About a year into launching TCP, I deviated from my upload schedule and didn’t communicate the delay to my listeners (please learn from my mistakes). Within days, an email landed in my inbox from a concerned listener in Italy. She asked me about the delay, worried if it signified an abrupt end to the podcast itself. 

That email was proof not only that my podcast mattered, but also that it had formed a tight-knit community around it. And perhaps most importantly, its value couldn’t be measured only by the quantity of listens. I often tell FRQNCY’s clients to prioritize creating an engaged community over a large audience. In the podcasting world, to quote a criminally underrated musical, it’s far better to be “nine people’s favorite thing than a hundred people’s ninth favorite thing.” 

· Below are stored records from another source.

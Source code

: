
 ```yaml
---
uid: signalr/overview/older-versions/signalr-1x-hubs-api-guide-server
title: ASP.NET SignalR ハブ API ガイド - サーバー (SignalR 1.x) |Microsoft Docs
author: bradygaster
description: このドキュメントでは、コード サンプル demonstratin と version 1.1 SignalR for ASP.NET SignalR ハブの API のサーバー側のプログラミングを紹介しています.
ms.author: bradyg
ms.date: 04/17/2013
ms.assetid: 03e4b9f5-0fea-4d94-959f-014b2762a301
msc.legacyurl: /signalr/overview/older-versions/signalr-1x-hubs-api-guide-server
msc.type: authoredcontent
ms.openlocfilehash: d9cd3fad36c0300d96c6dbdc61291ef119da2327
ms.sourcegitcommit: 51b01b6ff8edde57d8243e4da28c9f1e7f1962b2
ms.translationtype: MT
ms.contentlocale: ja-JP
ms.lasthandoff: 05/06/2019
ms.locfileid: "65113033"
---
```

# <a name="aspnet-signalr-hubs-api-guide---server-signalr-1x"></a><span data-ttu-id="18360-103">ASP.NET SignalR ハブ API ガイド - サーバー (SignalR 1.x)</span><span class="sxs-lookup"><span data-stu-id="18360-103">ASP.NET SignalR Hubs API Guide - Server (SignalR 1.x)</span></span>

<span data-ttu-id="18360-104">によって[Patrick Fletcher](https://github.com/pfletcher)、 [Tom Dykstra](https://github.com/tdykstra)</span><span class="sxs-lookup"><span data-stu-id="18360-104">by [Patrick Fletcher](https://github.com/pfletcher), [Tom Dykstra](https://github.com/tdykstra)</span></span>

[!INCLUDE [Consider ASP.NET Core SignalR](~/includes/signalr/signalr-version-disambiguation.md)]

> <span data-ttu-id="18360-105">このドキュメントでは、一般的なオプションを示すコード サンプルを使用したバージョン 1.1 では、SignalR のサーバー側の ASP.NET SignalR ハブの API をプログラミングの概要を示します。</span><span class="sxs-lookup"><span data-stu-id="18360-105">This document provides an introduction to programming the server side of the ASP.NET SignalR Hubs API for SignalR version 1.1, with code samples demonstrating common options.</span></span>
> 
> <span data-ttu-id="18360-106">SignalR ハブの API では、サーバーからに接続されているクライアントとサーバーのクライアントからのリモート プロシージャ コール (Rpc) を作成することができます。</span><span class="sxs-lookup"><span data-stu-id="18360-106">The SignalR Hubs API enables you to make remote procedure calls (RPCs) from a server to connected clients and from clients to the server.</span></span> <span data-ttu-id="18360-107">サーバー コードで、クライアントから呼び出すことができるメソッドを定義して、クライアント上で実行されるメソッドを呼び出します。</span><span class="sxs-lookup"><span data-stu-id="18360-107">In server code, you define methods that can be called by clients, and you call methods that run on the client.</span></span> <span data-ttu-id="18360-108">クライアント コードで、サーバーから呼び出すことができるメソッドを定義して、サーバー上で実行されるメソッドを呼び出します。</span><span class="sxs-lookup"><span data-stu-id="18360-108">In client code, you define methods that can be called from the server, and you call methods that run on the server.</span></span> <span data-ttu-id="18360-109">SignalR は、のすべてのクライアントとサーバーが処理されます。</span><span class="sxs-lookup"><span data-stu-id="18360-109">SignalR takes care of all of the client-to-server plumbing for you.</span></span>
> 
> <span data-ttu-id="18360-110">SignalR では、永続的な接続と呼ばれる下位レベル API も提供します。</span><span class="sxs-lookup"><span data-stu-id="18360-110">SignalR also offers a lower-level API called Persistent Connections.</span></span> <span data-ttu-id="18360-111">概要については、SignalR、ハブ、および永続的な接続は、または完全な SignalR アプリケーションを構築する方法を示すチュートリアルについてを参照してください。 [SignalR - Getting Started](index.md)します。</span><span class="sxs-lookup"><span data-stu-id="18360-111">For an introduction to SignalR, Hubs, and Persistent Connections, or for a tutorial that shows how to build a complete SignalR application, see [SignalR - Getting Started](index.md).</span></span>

That email was proof not only that my podcast mattered, but also that it had formed a tight-knit community around it. And perhaps most importantly, that its value couldn’t be measured only by the quantity of listens.

The Possibilities

Ask somebody about their all-time favorite podcast. Their eyes will light up, and they’ll start talking about a podcast with a super-specific focus that’s totally underrated, like Let’s Not Meet. It’s me, I’m somebody. But I’m not alone! Even as more and more celebrities, business leaders, and companies turn to audio, listeners still actively engage with smaller shows.  The way that listeners connect with podcasts defies our traditional understanding of entertainment.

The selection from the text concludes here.